# Homework Help: Energy and Work of a bullet

1. Jan 10, 2010

### lilwigz

1. The problem statement, all variables and given/known data
A 5.00g bullet moving at 600.0 m/s penetrates a tree trunk to a depth of 4.00 cm.

A) Use work and energy considerations to find the magnitude of the force that stops the bullet.

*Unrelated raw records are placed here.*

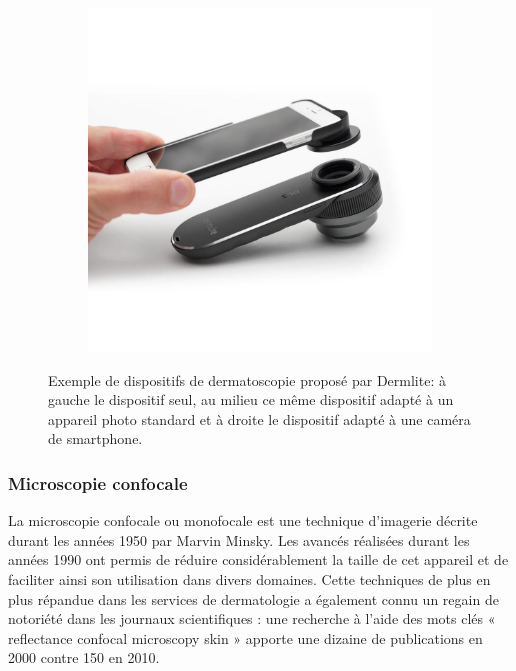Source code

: \begin{figure}
\begin{subfigure}{.33\textwidth}
    \end{subfigure}
    \begin{subfigure}{.33\textwidth}
      \centering
      \includegraphics[width=\linewidth]{contents/chapter_2/resources/dermatoscope_example_3.png}
    \end{subfigure}
    \caption{Exemple de dispositifs de dermatoscopie proposé par Dermlite: à gauche le dispositif seul, au milieu ce même dispositif adapté à un appareil photo standard et à droite le dispositif adapté à une caméra de smartphone.}
    \label{fig:dermatoscope_example}
\end{figure}\par

\subsubsection{Microscopie confocale}
La microscopie confocale ou monofocale est une technique d’imagerie décrite durant les années 1950 par Marvin Minsky. Les avancés réalisées durant les années 1990 ont permis de réduire considérablement la taille de cet appareil et de faciliter ainsi son utilisation dans divers domaines. Cette techniques de plus en plus répandue dans les services de dermatologie a également connu un regain de notoriété dans les journaux scientifiques : une recherche à l’aide des mots clés « reflectance confocal microscopy skin » apporte une dizaine de publications en 2000 contre 150 en 2010.\par
 
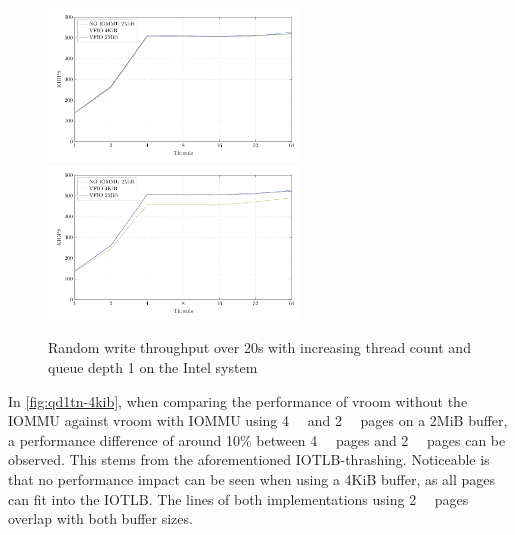 \begin{figure}[H]
  \centering
   {\includegraphics[width=0.6\textwidth]{figures/qd1tn_1page}}
   {\includegraphics[width=0.6\textwidth]{figures/qd1tn_512page}}
  \caption{Random write throughput over 20s with increasing thread count and queue depth 1 on the Intel system}
  \label{fig:qd1tn-4kib}
\end{figure}

In \autoref{fig:qd1tn-4kib}, when comparing the performance of vroom without the IOMMU against vroom with IOMMU using \qty{4}{\kibi\byte} and \qty{2}{\mebi\byte} pages on a 2MiB buffer, a performance difference of around 10\% between \qty{4}{\kibi\byte} pages and \qty{2}{\mebi\byte} pages can be observed. This stems from the aforementioned IOTLB-thrashing. Noticeable is that no performance impact can be seen when using a 4KiB buffer, as all pages can fit into the IOTLB. The lines of both implementations using \qty{2}{\mebi\byte} pages overlap with both buffer sizes.

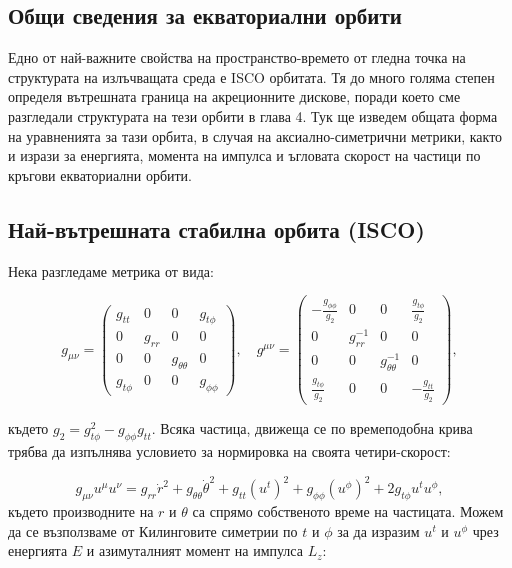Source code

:\begin{appendices}
	
	\section{Общи сведения за екваториални орбити}
	
		Едно от най-важните свойства на пространство-времето от гледна точка на структурата на излъчващата среда е ISCO орбитата. Тя до много голяма степен определя вътрешната граница на акреционните дискове, поради което сме разгледали структурата на тези орбити в глава 4. Тук ще изведем общата форма на уравненията за тази орбита, в случая на аксиално-симетрични метрики, както и изрази за енергията, момента на импулса и ъгловата скорост на частици по кръгови екваториални орбити.
		
		\subsection{Най-вътрешната стабилна орбита (ISCO)}
		
		Нека разгледаме метрика от вида:
		
			\begin{equation}
			g_{\mu\nu}=
			\begin{pmatrix}
				g_{tt} & 0 & 0 & g_{t\phi}\\
				0 & g_{rr} & 0 & 0\\
				0 & 0 & g_{\theta\theta} & 0\\
				g_{t\phi} & 0 & 0 & g_{\phi\phi}
			\end{pmatrix}
			,\quad
			g^{\mu\nu}=
			\begin{pmatrix}
				-\frac{g_{\phi\phi}}{g_2} & 0 & 0 & \frac{g_{t\phi}}{g_2}\\
				0 & g_{rr}^{-1} & 0 & 0\\
				0 & 0 & g_{\theta\theta}^{-1} & 0\\
				\frac{g_{t\phi}}{g_2} & 0 & 0 & -\frac{g_{tt}}{g_2}
			\end{pmatrix},
		\end{equation}
	
	където $g_2 = g_{t\phi}^2 - g_{\phi\phi}g_{tt}$. Всяка частица, движеща се по времеподобна крива трябва да изпълнява условието за нормировка на своята четири-скорост:
	
	\begin{equation}
		g_{\mu\nu}u^\mu u^\nu = g_{rr}\dot{r}^2 + g_{\theta\theta}\dot{\theta}^2 + g_{tt}\left(u^t\right)^2 + g_{\phi\phi}\left(u^\phi\right)^2 + 2g_{t\phi}u^tu^\phi,
	\end{equation}
	където производните на $r$ и $\theta$ са спрямо собственото време на частицата. Можем да се възползваме от Килинговите симетрии по $t$ и $\phi$ за да изразим $u^t$ и $u^\phi$ чрез енергията $E$ и азимуталният момент на импулса $L_z$:
	

\end{appendices}
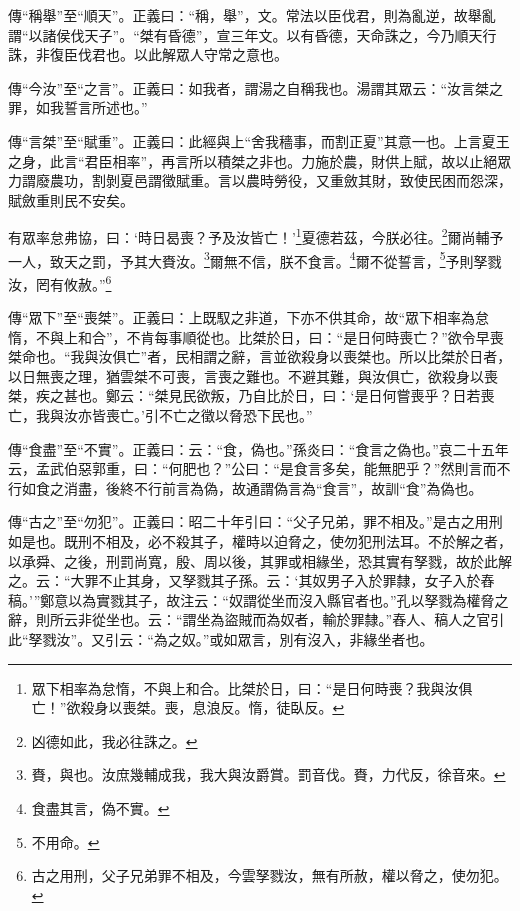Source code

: {\noindent\zhuan{}\fzbyks 傳“稱舉”至“順天”。正義曰：“稱，舉”，文。常法以臣伐君，則為亂逆，故舉亂謂“以諸侯伐天子”。“桀有昏德”，宣三年文。以有昏德，天命誅之，今乃順天行誅，非復臣伐君也。以此解眾人守常之意也。 \par}

{\noindent\zhuan{}\fzbyks 傳“今汝”至“之言”。正義曰：如我者，謂湯之自稱我也。湯謂其眾云：“汝言桀之罪，如我誓言所述也。” \par}

{\noindent\zhuan{}\fzbyks 傳“言桀”至“賦重”。正義曰：此經與上“舍我穡事，而割正夏”其意一也。上言夏王之身，此言“君臣相率”，再言所以積桀之非也。力施於農，財供上賦，故以止絕眾力謂廢農功，割剝夏邑謂徵賦重。言以農時勞役，又重斂其財，致使民困而怨深，賦斂重則民不安矣。 \par}

有眾率怠弗協，曰：‘時日曷喪？予及汝皆亡！’\footnote{眾下相率為怠惰，不與上和合。比桀於日，曰：“是日何時喪？我與汝俱亡！”欲殺身以喪桀。喪，息浪反。惰，徒臥反。}夏德若茲，今朕必往。\footnote{凶德如此，我必往誅之。}爾尚輔予一人，致天之罰，予其大賚汝。\footnote{賚，與也。汝庶幾輔成我，我大與汝爵賞。罰音伐。賚，力代反，徐音來。}爾無不信，朕不食言。\footnote{食盡其言，偽不實。}爾不從誓言，\footnote{不用命。}予則孥戮汝，罔有攸赦。”\footnote{古之用刑，父子兄弟罪不相及，今雲孥戮汝，無有所赦，權以脅之，使勿犯。}

{\noindent\zhuan{}\fzbyks 傳“眾下”至“喪桀”。正義曰：上既馭之非道，下亦不供其命，故“眾下相率為怠惰，不與上和合”，不肯每事順從也。比桀於日，曰：“是日何時喪亡？”欲令早喪桀命也。“我與汝俱亡”者，民相謂之辭，言並欲殺身以喪桀也。所以比桀於日者，以日無喪之理，猶雲桀不可喪，言喪之難也。不避其難，與汝俱亡，欲殺身以喪桀，疾之甚也。鄭云：“桀見民欲叛，乃自比於日，曰：‘是日何嘗喪乎？日若喪亡，我與汝亦皆喪亡。’引不亡之徵以脅恐下民也。” \par}

{\noindent\zhuan{}\fzbyks 傳“食盡”至“不實”。正義曰：云：“食，偽也。”孫炎曰：“食言之偽也。”哀二十五年云，孟武伯惡郭重，曰：“何肥也？”公曰：“是食言多矣，能無肥乎？”然則言而不行如食之消盡，後終不行前言為偽，故通謂偽言為“食言”，故訓“食”為偽也。 \par}

{\noindent\zhuan{}\fzbyks 傳“古之”至“勿犯”。正義曰：昭二十年引曰：“父子兄弟，罪不相及。”是古之用刑如是也。既刑不相及，必不殺其子，權時以迫脅之，使勿犯刑法耳。不於解之者，以承舜、之後，刑罰尚寬，殷、周以後，其罪或相緣坐，恐其實有孥戮，故於此解之。云：“大罪不止其身，又孥戮其子孫。云：‘其奴男子入於罪隸，女子入於舂稿。’”鄭意以為實戮其子，故注云：“奴謂從坐而沒入縣官者也。”孔以孥戮為權脅之辭，則所云非從坐也。云：“謂坐為盜賊而為奴者，輸於罪隸。”舂人、稿人之官引此“孥戮汝”。又引云：“為之奴。”或如眾言，別有沒入，非緣坐者也。 \par}

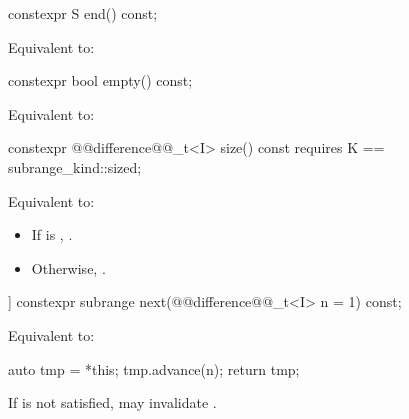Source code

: %
\begin{itemdecl}
constexpr S end() const;
\end{itemdecl}

\begin{itemdescr}
\pnum
\effects Equivalent to: 
\end{itemdescr}

%
\begin{itemdecl}
constexpr bool empty() const;
\end{itemdecl}

\begin{itemdescr}
\pnum
\effects Equivalent to: 
\end{itemdescr}

%
\begin{itemdecl}
constexpr @@difference@@_t<I> size() const
  requires K == subrange_kind::sized;
\end{itemdecl}

\begin{itemdescr}
\pnum
\effects Equivalent to: 
\begin{itemize}
\item If  is , .
\item Otherwise, .
\end{itemize}
\end{itemdescr}

%
\begin{itemdecl}
[[nodiscard]] constexpr subrange next(@@difference@@_t<I> n = 1) const;
\end{itemdecl}

\begin{itemdescr}
\pnum
\effects Equivalent to:
\begin{codeblock}
auto tmp = *this;
tmp.advance(n);
return tmp;
\end{codeblock}

\pnum
\begin{note}
If  is not satisfied, 
may invalidate .
\end{note}
\end{itemdescr}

B) Assuming that the frictional force is constant, determine how much time elapses between the moment the bullet enters the tree and the moment the bullet stops moving.

2. Relevant equations
Ek= 1/2mv^2
W=fdcos(0)

3. The attempt at a solution

I tried to do Ek=1/2mv^2
Ek= 1/2 x ( .005kg) x (600m/s)^2 but i think thats wrong

2. Jan 10, 2010

### jegues

This is how much energy the bullet intially has.

All this energy is transfered as the bullet travels through the tree a distance of 4cm.

So how can we solve for the magnitude of the force which stops the bullet?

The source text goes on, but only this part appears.